タミキーリ

ミリオンダラー・アームのタミキーリのレビュー・感想・評価

ミリオンダラー・アーム(2014年製作の映画)
4.0
J.B.バーンスタイン本人の著書原作読了済み。
実は原作は中盤まであまり面白くなかった。
というのも「以前の暮らしぶり」の描写があまりにも鼻に付く感じで、ちっとも好感が持てなかった訳で。
本人が書いているからか、文章にちょっと自慢げなところが
出て来ちゃってるわけ。

ところが、映画になってみると彼の周辺の設定を大きく変更。
「独立が上手くいってなくて、後が無い崖っぷちな状態」
これによって、バーンスタイン本人も応援しようという気持ちに簡単になってしまう。脚本上手すぎる(笑)
ちなみに、当時のバーンスタイン本人は、
4人の大物クライアントを抱えていて、その世界では成功している人。

インドで散々な目にあいながらも(実際はいろいろと悩まされたみたいだけど、かなりここは省略されてた)、
期待できる2人を連れてアメリカへ。
本当は、もう一人最年少の青年がいたみたいだが、
スラム育ちで身分を証明するものがなく、
インドから出る事ができなかったとのこと。
バーンスタインは、彼の事にも何度か触れているので、
相当に残念だったのだと思う。

そのアメリカへやって来た二人のインド人、リンクとディネシュ。
この二人の元々持っていた素質が真面目だということ、
そして、短期間の間に全くの素人からプロへのテストを
受けられるまでになる程の練習に対する熱心さが、
映画では少なかったように感じる。
特に、女の子と話すなんてことは全くなかったような状態なので、映画の中でブレンダと会話しているのを見て驚いてしまった(笑)

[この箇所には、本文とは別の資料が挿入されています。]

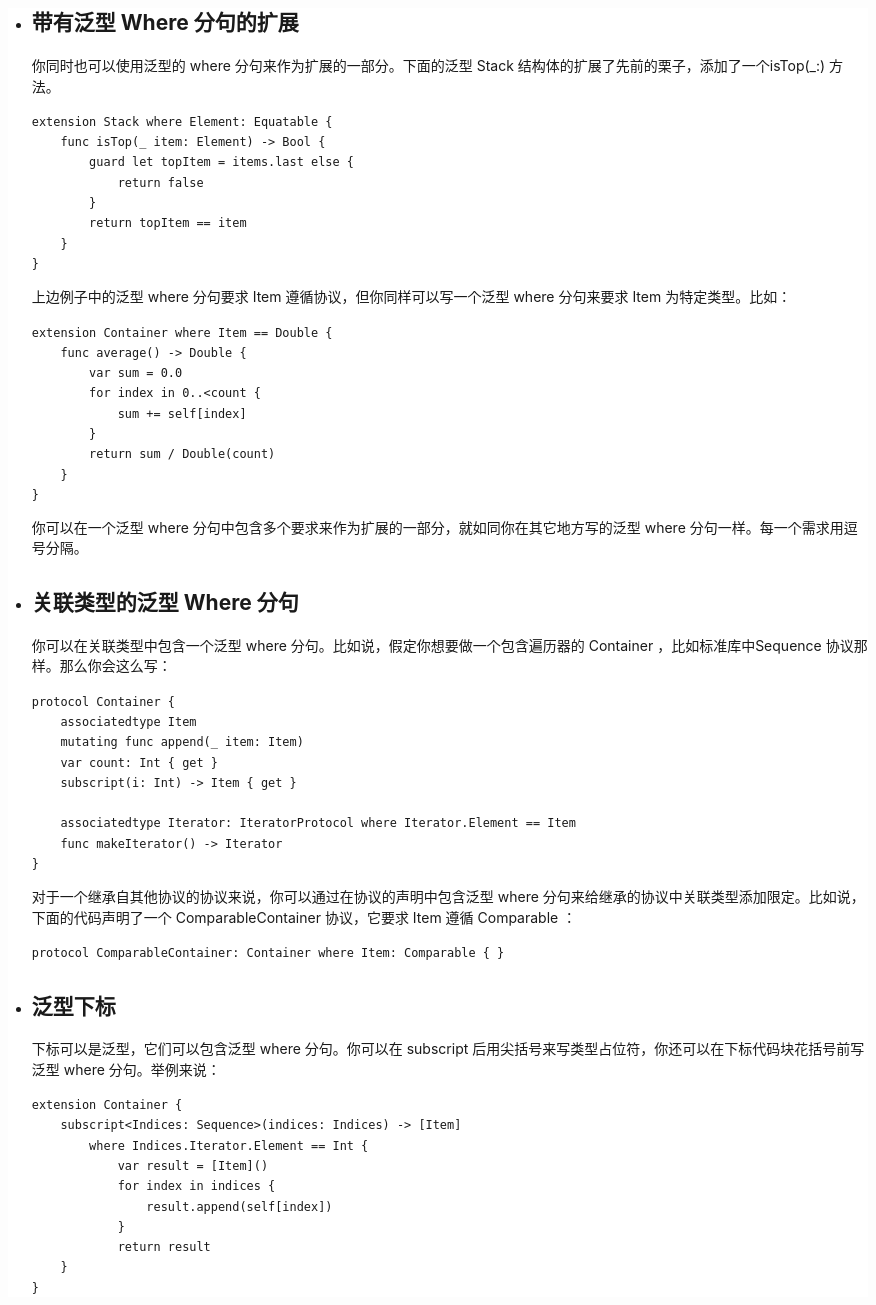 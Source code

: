 - ## 带有泛型 Where 分句的扩展

  你同时也可以使用泛型的 where 分句来作为扩展的一部分。下面的泛型 Stack 结构体的扩展了先前的栗子，添加了一个isTop(_:) 方法。

  ```
  extension Stack where Element: Equatable {
      func isTop(_ item: Element) -> Bool {
          guard let topItem = items.last else {
              return false
          }
          return topItem == item
      }
  }
  ```

  上边例子中的泛型 where 分句要求 Item 遵循协议，但你同样可以写一个泛型 where 分句来要求 Item 为特定类型。比如：

  ```
  extension Container where Item == Double {
      func average() -> Double {
          var sum = 0.0
          for index in 0..<count {
              sum += self[index]
          }
          return sum / Double(count)
      }
  }
  ```

  你可以在一个泛型 where 分句中包含多个要求来作为扩展的一部分，就如同你在其它地方写的泛型 where 分句一样。每一个需求用逗号分隔。

- ## 关联类型的泛型 Where 分句

  你可以在关联类型中包含一个泛型 where 分句。比如说，假定你想要做一个包含遍历器的 Container ，比如标准库中Sequence 协议那样。那么你会这么写：

  ```
  protocol Container {
      associatedtype Item
      mutating func append(_ item: Item)
      var count: Int { get }
      subscript(i: Int) -> Item { get }
      
      associatedtype Iterator: IteratorProtocol where Iterator.Element == Item
      func makeIterator() -> Iterator
  }
  ```

  对于一个继承自其他协议的协议来说，你可以通过在协议的声明中包含泛型 where 分句来给继承的协议中关联类型添加限定。比如说，下面的代码声明了一个 ComparableContainer 协议，它要求 Item 遵循 Comparable ：

  ```
  protocol ComparableContainer: Container where Item: Comparable { }
  ```

- ## 泛型下标

  下标可以是泛型，它们可以包含泛型 where 分句。你可以在 subscript 后用尖括号来写类型占位符，你还可以在下标代码块花括号前写泛型 where 分句。举例来说：

  ```
  extension Container {
      subscript<Indices: Sequence>(indices: Indices) -> [Item]
          where Indices.Iterator.Element == Int {
              var result = [Item]()
              for index in indices {
                  result.append(self[index])
              }
              return result
      }
  }
  ```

また、バーンスタインの設定を崖っぷち状態にしたことにより、リンクとディネシュがバリー・ボンズの邸宅に招待されて
「ホテルに住んでいるのか」と驚くといったエピソードはなくなっていた。(あったら面白かったのに)

多少あっさり気味ではあるものの、原作にはなかった
二度目のテストでのアミトの激励などは予想外にぐっと来るものがあり、テストの結果を知っててもハラハラした。
また、これはインド人二人のサクセスストーリーだけではなく、一人の男が生まれ変わっていく様子も描かれていて、
映画ではどちらかというと後者の方が強い印象。

ところで映画を観ている間、通訳のアミトの名前だけ何か引っかかってたのは、彼だけ実在の人物と名前が違ったからだ。
(理由は不明、ディーペッシュ・ソランキという人物が、
アミトの役にあたる人)

映画は彼ら二人が二度目のテストで投げ切った後、
暗転して、実際のリンクとディネシュのその後の活躍映像が流れていたので、彼らがあのあとどうなったのかは映像の通り。

ディネシュはその後2010年にパイレーツを解雇され、
インドへ戻っている。
今回の映画においては、スラージとマドゥールに投げ方を教えたりしていたそうだ。
リンクはといえば、原作の巻末にあった写真を見ると、
かなり大柄に成長していて、胸には大きなタトゥを入れているので驚く。

リンク役は、「ライフ・オブ・パイ」のスラージ・シャルマ。
スラージは右利きなので、サウスポーなリンク役を演じる際、
左右逆の衣装を着て右利きで投げた映像を編集の時に裏返したのだとか。もちろんバックの文字なども逆だったそうで。

レイ・ポイトヴィントを演じた、アラン・アーキン。
殆ど寝てるシーンばっかりだったけど、
それでもオイシイとこを持って行くのは流石だった。